Pyrolysis is all about using heat to break down organic materials into a form better suited to usable, commercial energy. To get things cooking, the University's system relies on microwaves, stronger versions of the same technology you use to make popcorn and heat up leftover pizza. It's a handy, and somewhat outside-the-box, approach. Typically, before any material is put into a pyrolysis system, it has to be ground into tiny pieces to improve the transfer of heat through the mass. But as you may have noticed, microwaves heat up the center of a solid object just fine. If you're cooking on the stove, it saves time to break a chicken breast into smaller chunks. But microwave that breast whole, and the center cooks at about the same rate as the outside. Same principal applies here. Using a well-established technology like microwaves also means the University's pyrolysis set-up could, potentially, produce fuel for less upfront cost compared to typical pyrolysis systems, and some of the other biofuel-making methods.

The main product of the University's system is a liquid fuel. It does produce enough combustible syngas that, once started, it can power itself. But, in general, liquid is what comes out. On one hand, this is a bit limiting. Other methods of breaking down organic material focus on producing just the syngas, a veritable chemistry Christmas present of hydrogen and carbon monoxide. Syngas can be burned like natural gas. You can use it to make certain chemicals that normally have to be derived from fossil fuels, like the ones used in agricultural fertilizers. Or you can turn it into a liquid fuel. Whatever you want. If alternative fuel production were baking, syngas would be the water and flour.

The liquid fuel produced by pyrolysis, on the other hand, is more like ending up with cupcake batter. Still nice, but you'll only be making dessert. On the other hand, if you really want cake, microwave pyrolysis gets you to that endpoint in fewer steps.

But biogas also needs some cleaning up.

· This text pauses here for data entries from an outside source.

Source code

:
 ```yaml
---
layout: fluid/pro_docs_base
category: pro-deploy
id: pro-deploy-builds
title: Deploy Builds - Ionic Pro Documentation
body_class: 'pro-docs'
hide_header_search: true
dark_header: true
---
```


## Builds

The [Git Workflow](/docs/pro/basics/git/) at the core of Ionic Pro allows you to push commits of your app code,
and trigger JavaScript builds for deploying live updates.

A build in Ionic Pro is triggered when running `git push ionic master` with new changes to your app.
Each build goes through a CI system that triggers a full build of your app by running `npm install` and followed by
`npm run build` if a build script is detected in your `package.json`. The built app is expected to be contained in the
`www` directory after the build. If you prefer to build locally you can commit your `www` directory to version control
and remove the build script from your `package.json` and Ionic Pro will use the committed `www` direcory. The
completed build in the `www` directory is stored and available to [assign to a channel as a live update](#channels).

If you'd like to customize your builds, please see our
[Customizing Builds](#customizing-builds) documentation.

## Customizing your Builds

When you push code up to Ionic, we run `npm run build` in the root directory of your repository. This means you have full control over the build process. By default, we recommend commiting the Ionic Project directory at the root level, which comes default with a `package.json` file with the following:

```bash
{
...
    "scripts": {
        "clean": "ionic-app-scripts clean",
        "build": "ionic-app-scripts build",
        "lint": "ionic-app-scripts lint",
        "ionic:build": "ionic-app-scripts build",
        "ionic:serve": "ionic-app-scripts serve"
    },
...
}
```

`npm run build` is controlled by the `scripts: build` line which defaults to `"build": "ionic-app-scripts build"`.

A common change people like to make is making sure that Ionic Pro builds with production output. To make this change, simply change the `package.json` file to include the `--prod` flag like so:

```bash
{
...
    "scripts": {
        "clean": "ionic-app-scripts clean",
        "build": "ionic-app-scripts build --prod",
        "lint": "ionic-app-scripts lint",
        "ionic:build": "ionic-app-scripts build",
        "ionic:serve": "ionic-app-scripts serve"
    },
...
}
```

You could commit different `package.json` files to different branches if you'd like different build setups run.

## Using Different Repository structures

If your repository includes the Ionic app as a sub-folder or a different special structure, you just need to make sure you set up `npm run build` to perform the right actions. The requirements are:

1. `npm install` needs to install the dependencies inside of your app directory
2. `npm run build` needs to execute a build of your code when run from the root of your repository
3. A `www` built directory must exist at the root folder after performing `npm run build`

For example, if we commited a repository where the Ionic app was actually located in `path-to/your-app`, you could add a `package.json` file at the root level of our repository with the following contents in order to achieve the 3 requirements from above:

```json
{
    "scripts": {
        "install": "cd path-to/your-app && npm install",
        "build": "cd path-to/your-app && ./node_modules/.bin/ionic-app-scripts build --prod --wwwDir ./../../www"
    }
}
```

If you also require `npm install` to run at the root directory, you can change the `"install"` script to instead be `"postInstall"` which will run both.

An engine will run on fresh biogas, but over time the acidic fuel will tear it apart. Paul Chen, senior research associate in the Department of Bioproducts and Biosystems Engineering, is one of the researchers working on the University of Minnesota microwave pyrolysis system. He says his team is working with chemical catalysts that can make biogas more engine-friendly, but they're still trying to figure out the best way to tackle the problem.

Another kink that still needs to be worked out in the portable pyrolysis plan: The whole "portable" part.

pyrolysis.jpg

Pictured: Not a portable system.

Right now, the University's machine is a Rube Goldberg-like mass of conveyors and pipes that stands almost two stories tall with a floorplate that would fill a three-car garage. It is innovative, but it's not quite ready to load on a truck. Chen and company say they're close to working out a design for a smaller pyrolysis system they could take on the road. Armed with a $500,000 grant, they hope to have the pilot version built by early next year. If it works, the system could give farmers a relatively easy way to produce fuel for use on their own farms or, if it traveled with a tanker truck, that they could sell through local farming cooperatives, which already have a license to sell and ship fuel.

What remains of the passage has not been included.